Segment Start: RAW DATA
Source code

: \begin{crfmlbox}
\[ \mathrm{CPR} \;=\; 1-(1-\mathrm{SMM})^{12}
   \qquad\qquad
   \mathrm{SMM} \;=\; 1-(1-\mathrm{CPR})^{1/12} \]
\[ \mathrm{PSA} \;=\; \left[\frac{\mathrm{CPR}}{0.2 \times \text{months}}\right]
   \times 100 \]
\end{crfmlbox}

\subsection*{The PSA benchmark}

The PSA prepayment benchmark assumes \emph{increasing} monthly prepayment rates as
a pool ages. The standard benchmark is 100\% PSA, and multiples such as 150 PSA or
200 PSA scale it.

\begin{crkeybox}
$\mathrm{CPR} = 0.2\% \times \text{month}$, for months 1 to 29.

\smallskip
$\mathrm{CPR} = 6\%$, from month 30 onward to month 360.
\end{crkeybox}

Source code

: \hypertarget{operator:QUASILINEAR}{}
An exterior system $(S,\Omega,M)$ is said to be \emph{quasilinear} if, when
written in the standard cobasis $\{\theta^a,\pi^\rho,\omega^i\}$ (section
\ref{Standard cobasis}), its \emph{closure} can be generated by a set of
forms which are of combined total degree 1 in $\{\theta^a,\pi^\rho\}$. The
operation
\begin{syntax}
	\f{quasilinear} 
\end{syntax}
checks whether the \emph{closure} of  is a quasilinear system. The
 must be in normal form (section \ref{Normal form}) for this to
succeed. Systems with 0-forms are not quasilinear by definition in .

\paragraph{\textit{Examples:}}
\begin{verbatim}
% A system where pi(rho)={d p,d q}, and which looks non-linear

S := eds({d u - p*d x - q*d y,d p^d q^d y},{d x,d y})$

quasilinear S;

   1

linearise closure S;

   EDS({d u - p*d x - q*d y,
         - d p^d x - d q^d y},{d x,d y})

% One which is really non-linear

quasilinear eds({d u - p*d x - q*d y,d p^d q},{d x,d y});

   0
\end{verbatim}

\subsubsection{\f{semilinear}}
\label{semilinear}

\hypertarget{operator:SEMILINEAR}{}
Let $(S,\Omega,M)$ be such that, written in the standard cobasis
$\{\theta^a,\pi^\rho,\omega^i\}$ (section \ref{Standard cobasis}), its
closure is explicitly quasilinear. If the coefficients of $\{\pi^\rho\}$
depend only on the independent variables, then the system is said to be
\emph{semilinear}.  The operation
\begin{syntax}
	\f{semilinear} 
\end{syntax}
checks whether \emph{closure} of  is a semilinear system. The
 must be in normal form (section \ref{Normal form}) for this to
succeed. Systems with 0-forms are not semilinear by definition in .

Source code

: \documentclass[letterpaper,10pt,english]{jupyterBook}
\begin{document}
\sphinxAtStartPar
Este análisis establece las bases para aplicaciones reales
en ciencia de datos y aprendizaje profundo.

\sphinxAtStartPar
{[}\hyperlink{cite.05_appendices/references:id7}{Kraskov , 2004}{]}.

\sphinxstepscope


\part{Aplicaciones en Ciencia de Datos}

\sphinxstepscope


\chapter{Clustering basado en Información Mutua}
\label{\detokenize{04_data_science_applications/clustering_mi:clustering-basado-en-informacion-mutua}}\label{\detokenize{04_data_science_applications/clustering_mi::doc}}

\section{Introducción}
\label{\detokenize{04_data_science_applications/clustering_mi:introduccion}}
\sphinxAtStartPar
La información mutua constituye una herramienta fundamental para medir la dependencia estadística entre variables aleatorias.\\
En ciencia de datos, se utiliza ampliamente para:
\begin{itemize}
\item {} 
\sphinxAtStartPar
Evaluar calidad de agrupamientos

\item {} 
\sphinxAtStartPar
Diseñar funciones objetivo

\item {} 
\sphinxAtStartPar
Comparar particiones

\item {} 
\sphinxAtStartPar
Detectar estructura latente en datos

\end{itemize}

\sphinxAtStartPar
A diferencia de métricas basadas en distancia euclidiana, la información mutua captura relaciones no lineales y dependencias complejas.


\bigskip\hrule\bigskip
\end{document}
Segment End: RAW DATA
REQUIRED WORK:
Show each line of the material that includes the string "such" by copying it.

TASK RESULT:
a pool ages. The standard benchmark is 100\% PSA, and multiples such as 150 PSA or
Let $(S,\Omega,M)$ be such that, written in the standard cobasis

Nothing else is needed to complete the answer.